• **WHAT IS EXPECTED**: Take each line in the entries below that holds "tree" and show it.
┌─ LISTED RECORDS
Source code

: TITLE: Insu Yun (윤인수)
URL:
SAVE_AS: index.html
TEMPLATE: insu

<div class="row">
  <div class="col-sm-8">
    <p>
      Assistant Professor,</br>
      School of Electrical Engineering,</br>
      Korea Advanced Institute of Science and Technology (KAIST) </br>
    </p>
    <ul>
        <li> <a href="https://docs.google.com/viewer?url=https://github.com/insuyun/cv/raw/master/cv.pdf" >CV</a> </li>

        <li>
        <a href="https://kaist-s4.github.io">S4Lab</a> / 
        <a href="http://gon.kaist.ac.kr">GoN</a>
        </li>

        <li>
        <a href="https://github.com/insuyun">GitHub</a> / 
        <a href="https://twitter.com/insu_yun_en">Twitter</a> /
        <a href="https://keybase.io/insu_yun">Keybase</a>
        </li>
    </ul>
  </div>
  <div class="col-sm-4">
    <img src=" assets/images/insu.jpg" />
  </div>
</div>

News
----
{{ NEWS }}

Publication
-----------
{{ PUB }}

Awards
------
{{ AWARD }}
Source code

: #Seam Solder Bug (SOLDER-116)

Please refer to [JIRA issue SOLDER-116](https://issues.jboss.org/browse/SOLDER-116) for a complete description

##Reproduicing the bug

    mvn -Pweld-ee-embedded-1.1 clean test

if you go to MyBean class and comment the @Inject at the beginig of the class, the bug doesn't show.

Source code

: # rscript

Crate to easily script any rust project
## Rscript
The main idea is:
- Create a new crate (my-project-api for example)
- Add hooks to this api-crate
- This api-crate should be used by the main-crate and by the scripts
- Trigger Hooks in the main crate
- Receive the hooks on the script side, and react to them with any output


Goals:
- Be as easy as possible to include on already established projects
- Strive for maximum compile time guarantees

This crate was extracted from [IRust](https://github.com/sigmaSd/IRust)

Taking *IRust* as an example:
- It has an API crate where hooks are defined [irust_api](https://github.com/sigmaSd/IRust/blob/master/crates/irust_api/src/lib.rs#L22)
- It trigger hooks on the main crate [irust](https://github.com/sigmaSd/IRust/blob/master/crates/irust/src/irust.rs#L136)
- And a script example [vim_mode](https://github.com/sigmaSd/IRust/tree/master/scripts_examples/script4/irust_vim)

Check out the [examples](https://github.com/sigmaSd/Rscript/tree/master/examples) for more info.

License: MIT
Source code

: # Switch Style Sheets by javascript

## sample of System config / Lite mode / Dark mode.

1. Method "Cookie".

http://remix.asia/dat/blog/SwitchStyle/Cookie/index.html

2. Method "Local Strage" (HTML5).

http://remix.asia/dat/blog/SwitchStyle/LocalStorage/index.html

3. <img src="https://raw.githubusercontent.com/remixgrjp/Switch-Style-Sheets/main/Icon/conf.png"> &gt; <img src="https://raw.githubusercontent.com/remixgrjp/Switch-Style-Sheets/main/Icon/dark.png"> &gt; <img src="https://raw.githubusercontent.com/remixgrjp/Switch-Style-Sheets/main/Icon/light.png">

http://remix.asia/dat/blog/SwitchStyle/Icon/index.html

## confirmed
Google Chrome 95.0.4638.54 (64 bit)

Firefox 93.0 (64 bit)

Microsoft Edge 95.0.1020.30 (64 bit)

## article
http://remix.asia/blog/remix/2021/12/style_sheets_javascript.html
└─
• **TASK OUTPUT**:
- And a script example [vim_mode](https://github.com/sigmaSd/IRust/tree/master/scripts_examples/script4/irust_vim)
Check out the [examples](https://github.com/sigmaSd/Rscript/tree/master/examples) for more info.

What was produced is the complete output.